Ever wonder if your team is actually hearing you?
I mean really hearing you—not nodding while they check Slack, not pretending they didn’t just mute you on Zoom. I had this conversation yesterday with a group of CEOs running businesses between $1M and $20M.
And guess what? Every single one of them was surprised by how out of sync their team was.
Not malicious. Not insubordinate. Just… distracted. Misaligned. Busy.
Welcome to the Front of the Bus
Here’s the problem: you’re sitting at the front of the bus, looking out the windshield.
You see what’s coming—every curve, pothole, and brick wall. Your team?
Most of them are staring out the side window. Some are on their phones. A few are halfway down the aisle trying to microwave leftover tacos.
So when you say, “Hey, there’s a bump coming. I’m gonna swerve,” what they hear is:
“Did you guys see the new Slack emoji?”
And then everyone’s shocked when the bus lurches and coffee spills.
The Rule of 11
Here’s a tactic I’ve developed over the years: I call it the Rule of 11. Your team hasn’t heard the message until you’ve said it 11 times, in 11 different ways. Let me say that again:
Not understood. Not internalized. Just heard.
And if you want comprehension?
That’s more like 110—and I’m only half kidding.

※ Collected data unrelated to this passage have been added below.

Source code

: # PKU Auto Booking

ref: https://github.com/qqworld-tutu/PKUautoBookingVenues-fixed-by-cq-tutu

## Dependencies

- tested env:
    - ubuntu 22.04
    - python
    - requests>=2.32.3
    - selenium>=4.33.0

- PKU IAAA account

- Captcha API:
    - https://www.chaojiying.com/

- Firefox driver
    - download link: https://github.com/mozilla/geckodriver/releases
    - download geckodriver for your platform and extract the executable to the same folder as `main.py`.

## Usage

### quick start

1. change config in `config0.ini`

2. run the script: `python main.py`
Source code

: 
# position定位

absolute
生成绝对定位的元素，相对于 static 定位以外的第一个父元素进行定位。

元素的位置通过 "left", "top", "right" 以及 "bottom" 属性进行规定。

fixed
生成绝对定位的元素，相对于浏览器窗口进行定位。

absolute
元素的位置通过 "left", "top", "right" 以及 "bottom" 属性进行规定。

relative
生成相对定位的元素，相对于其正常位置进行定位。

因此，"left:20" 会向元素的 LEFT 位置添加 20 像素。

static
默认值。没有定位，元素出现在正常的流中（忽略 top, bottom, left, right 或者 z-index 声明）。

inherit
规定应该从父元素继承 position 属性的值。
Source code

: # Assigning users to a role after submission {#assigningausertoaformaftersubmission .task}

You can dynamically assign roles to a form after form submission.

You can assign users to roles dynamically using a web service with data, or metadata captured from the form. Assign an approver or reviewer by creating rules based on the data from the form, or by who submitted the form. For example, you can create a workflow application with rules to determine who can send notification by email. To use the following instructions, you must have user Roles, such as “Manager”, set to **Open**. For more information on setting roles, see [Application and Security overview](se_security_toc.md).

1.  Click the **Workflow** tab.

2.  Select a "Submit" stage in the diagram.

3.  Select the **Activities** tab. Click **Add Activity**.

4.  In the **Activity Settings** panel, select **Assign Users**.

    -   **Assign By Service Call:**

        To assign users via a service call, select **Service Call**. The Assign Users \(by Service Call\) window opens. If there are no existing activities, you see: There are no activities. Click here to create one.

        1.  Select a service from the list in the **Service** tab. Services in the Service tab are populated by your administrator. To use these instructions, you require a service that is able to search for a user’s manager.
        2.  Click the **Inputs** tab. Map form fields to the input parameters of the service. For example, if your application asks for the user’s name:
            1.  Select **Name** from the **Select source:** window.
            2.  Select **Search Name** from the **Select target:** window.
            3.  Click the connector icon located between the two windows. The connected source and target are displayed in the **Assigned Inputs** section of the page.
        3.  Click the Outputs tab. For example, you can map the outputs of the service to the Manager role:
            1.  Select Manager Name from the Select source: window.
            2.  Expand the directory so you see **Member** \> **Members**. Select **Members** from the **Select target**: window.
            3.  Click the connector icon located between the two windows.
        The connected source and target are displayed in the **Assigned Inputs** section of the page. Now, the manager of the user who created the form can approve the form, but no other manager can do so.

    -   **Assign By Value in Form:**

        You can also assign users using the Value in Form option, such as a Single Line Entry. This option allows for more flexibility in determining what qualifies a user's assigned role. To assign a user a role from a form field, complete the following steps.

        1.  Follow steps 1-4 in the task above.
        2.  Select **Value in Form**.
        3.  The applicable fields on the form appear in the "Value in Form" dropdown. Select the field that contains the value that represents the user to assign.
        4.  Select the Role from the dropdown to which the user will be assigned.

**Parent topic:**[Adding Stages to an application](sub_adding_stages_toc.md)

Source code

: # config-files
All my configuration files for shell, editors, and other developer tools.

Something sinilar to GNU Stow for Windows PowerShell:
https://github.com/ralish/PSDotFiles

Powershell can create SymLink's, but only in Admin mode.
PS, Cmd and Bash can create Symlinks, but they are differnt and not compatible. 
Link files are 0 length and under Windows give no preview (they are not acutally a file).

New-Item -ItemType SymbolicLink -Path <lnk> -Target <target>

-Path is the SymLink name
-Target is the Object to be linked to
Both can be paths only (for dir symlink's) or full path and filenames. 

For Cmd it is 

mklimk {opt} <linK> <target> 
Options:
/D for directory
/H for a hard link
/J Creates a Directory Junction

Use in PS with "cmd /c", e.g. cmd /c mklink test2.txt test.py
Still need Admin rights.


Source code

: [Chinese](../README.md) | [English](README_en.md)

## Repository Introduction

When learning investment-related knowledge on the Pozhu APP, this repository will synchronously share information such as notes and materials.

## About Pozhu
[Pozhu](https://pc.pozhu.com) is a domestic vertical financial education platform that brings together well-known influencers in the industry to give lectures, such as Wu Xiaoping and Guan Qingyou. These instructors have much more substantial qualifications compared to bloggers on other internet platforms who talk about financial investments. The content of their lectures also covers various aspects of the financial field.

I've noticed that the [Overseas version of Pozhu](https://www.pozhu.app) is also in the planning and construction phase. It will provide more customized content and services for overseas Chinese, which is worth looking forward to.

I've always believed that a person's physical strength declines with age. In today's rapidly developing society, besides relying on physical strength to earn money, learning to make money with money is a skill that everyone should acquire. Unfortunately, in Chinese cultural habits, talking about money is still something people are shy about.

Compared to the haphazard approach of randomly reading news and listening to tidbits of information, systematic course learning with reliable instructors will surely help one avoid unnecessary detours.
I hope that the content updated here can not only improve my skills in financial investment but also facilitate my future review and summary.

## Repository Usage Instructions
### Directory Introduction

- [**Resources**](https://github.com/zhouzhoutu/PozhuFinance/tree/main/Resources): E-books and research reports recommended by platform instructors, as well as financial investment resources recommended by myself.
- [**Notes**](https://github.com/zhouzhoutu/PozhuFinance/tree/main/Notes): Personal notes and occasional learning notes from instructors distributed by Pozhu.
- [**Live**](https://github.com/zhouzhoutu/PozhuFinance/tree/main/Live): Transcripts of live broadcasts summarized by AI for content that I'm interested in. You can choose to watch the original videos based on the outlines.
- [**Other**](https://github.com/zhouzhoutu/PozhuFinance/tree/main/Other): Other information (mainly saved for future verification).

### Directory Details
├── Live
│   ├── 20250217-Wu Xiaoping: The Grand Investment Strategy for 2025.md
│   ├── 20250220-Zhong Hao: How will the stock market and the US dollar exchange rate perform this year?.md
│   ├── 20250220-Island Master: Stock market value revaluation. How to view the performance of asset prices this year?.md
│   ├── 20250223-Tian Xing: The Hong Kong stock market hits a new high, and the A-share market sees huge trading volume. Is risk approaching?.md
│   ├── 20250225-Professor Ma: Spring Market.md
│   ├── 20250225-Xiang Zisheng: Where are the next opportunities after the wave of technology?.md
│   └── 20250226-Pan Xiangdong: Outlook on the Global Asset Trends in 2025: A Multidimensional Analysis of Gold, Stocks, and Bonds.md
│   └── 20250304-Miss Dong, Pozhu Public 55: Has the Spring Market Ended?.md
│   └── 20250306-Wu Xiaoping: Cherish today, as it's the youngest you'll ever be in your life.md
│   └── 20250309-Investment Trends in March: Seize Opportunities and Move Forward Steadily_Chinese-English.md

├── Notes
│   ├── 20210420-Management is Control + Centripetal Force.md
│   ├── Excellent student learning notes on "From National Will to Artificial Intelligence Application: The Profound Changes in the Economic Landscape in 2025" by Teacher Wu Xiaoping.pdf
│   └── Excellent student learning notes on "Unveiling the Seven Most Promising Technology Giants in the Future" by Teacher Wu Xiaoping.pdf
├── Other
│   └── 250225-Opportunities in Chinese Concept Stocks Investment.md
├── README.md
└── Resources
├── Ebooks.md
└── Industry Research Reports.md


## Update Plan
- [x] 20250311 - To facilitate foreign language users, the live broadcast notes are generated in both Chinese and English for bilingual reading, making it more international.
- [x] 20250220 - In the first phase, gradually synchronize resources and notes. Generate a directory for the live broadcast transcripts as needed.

How to Say the Same Thing 11 Ways
Here’s what that looks like in practice:
- All-hands meeting
- Department huddle
- One-on-one conversations
- Company-wide email
- Team chat post
- Blog article
- Training video
- Manager re-sharing it in their own words
- Storytelling in a meeting
- Role play
- Signs (digital or physical)
- Friday Forum shoutout
- Casual conversation
Each method chips away at the fog. Each time, a few more people actually hear it.
So What Does This Have to Do with Cybersecurity?
Everything. If you want your team to stop clicking phishing links, stop opening doors for hackers, stop rolling out the red carpet for ransomware—then start talking about it.
And not once. Not in just one training. Not in a policy doc no one reads. Eleven times. Eleven ways. Security awareness isn’t a checkbox. It’s a campaign.
And if you’re not running the campaign from the front of the bus, don’t be surprised when the back gets breached.
Bottom line:
If you’re leading the business, lead the message. Repeat it. Reinforce it. Drive it. Because if your team doesn’t see the bump coming—they won’t brace for impact. And you’ll be left cleaning up the mess from the driver’s seat.